A named Clinical Director holds responsibility for clinical quality across all of Aurum's care. This governance is active, reviewed, and continuously improving — not a static document, but a living commitment that includes transparent review of adverse events and near-misses.

Clinical correspondence, investigation results, and care transitions are managed with precision. Information moves with the client — not ahead of them, not behind them. When care is transferred, when results are received, or when a specialist is involved, nothing is left pending and nothing falls through the gaps.

Clinical quality is not a fixed achievement. Standards are reviewed on a regular cycle, practice is audited against them, and findings drive genuine improvement. This honest self-assessment is what separates a high-performing clinical service from one that is merely compliant.

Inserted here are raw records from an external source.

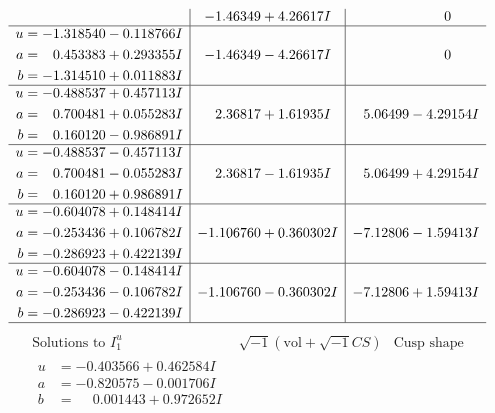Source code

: \documentclass[1p]{elsarticle_modified}
\theoremstyle{definition}
\newcommand{\I}{\sqrt{-1}}
\begin{document}
$$\begin{array}{c|c|c}
 & -1.46349 + 4.26617 I & \phantom{-0.000000 } 0 \\ \hline\begin{aligned}
u &= -1.318540 - 0.118766 I \\
a &= \phantom{-}0.453383 + 0.293355 I \\
b &= -1.314510 + 0.011883 I\end{aligned}
 & -1.46349 - 4.26617 I & \phantom{-0.000000 } 0 \\ \hline\begin{aligned}
u &= -0.488537 + 0.457113 I \\
a &= \phantom{-}0.700481 + 0.055283 I \\
b &= \phantom{-}0.160120 - 0.986891 I\end{aligned}
 & \phantom{-}2.36817 + 1.61935 I & \phantom{-}5.06499 - 4.29154 I \\ \hline\begin{aligned}
u &= -0.488537 - 0.457113 I \\
a &= \phantom{-}0.700481 - 0.055283 I \\
b &= \phantom{-}0.160120 + 0.986891 I\end{aligned}
 & \phantom{-}2.36817 - 1.61935 I & \phantom{-}5.06499 + 4.29154 I \\ \hline\begin{aligned}
u &= -0.604078 + 0.148414 I \\
a &= -0.253436 + 0.106782 I \\
b &= -0.286923 + 0.422139 I\end{aligned}
 & -1.106760 + 0.360302 I & -7.12806 - 1.59413 I \\ \hline\begin{aligned}
u &= -0.604078 - 0.148414 I \\
a &= -0.253436 - 0.106782 I \\
b &= -0.286923 - 0.422139 I\end{aligned}
 & -1.106760 - 0.360302 I & -7.12806 + 1.59413 I\\
 \hline 
 \end{array}$$\newpage$$\begin{array}{c|c|c}  
\text{Solutions to }I^u_{1}& \I (\text{vol} + \sqrt{-1}CS) & \text{Cusp shape}\\
 \hline 
\begin{aligned}
u &= -0.403566 + 0.462584 I \\
a &= -0.820575 - 0.001706 I \\
b &= \phantom{-}0.001443 + 0.972652 I\end{aligned}

\end{array}$$
\end{document}
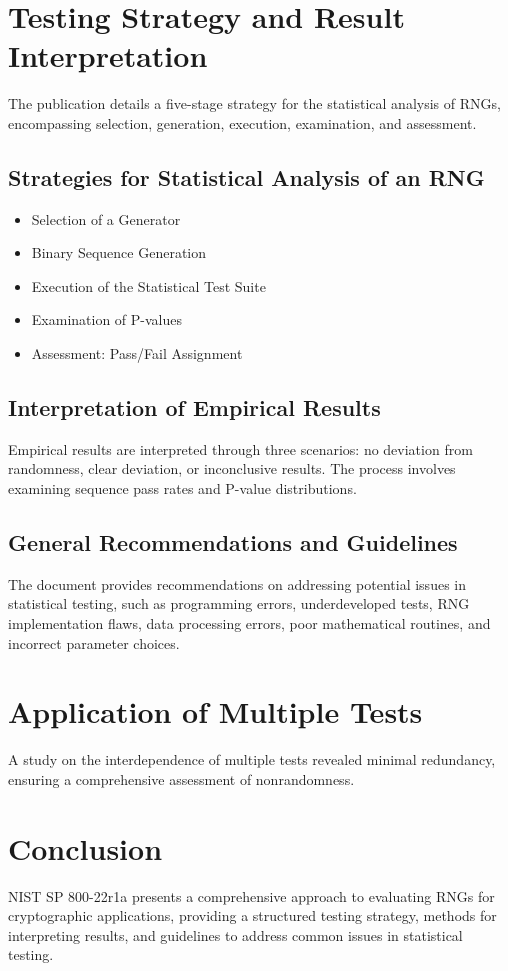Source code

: \documentclass[12pt,openany]{book}
\theoremstyle{definition}
\begin{document}
	\newpage
	\section{Testing Strategy and Result Interpretation}
	The publication details a five-stage strategy for the statistical analysis of RNGs, encompassing selection, generation, execution, examination, and assessment.
	
	\subsection{Strategies for Statistical Analysis of an RNG}
	\begin{itemize}
		\item Selection of a Generator
		\item Binary Sequence Generation
		\item Execution of the Statistical Test Suite
		\item Examination of P-values
		\item Assessment: Pass/Fail Assignment
	\end{itemize}
	
	\subsection{Interpretation of Empirical Results}
	Empirical results are interpreted through three scenarios: no deviation from randomness, clear deviation, or inconclusive results. The process involves examining sequence pass rates and P-value distributions.
	
	\subsection{General Recommendations and Guidelines}
	The document provides recommendations on addressing potential issues in statistical testing, such as programming errors, underdeveloped tests, RNG implementation flaws, data processing errors, poor mathematical routines, and incorrect parameter choices.
	
	\section{Application of Multiple Tests}
	A study on the interdependence of multiple tests revealed minimal redundancy, ensuring a comprehensive assessment of nonrandomness.
	
	\section{Conclusion}
	NIST SP 800-22r1a presents a comprehensive approach to evaluating RNGs for cryptographic applications, providing a structured testing strategy, methods for interpreting results, and guidelines to address common issues in statistical testing.
	
\end{document}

Aligned with New Zealand's highest clinical standards

Medical Council of New Zealand

Our clinical practice aligns with MCNZ standards for prescribing, professional conduct, and scope of practice — the governing body for all doctors practising in New Zealand.

mcnz.org.nz

Health and Disability Commissioner

Every interaction is guided by the HDC's Code of Health and Disability Services Consumers' Rights — New Zealand's foundational standard for ethical, respectful, and safe healthcare.

hdc.org.nz

Royal NZ College of General Practitioners

Our GP team holds RNZCGP Fellowship — the vocational standard for general practice in New Zealand, reflecting the highest level of training, peer review, and continuing professional development.

rnzcgp.org.nz
Clinical governance owned by

Mary-Ann Clueard

Clinical Director

Masters of Nursing · MCNZ Registered Nurse Practitioner
Lifestyle Medicine Practitioner

Amanda McCorkindale

General Practitioner

MBChB (University of Otago) · FRNZCGP
MCNZ Vocational Scope — General Practice

"Clinical governance exists to protect the people in our care — and the people delivering it. We built Aurum because we believe those two things are inseparable. When the framework is right, our clinical team can invest fully in every person they see. That is what we are working to build: not just standards that are met, but relationships that are trusted, over time."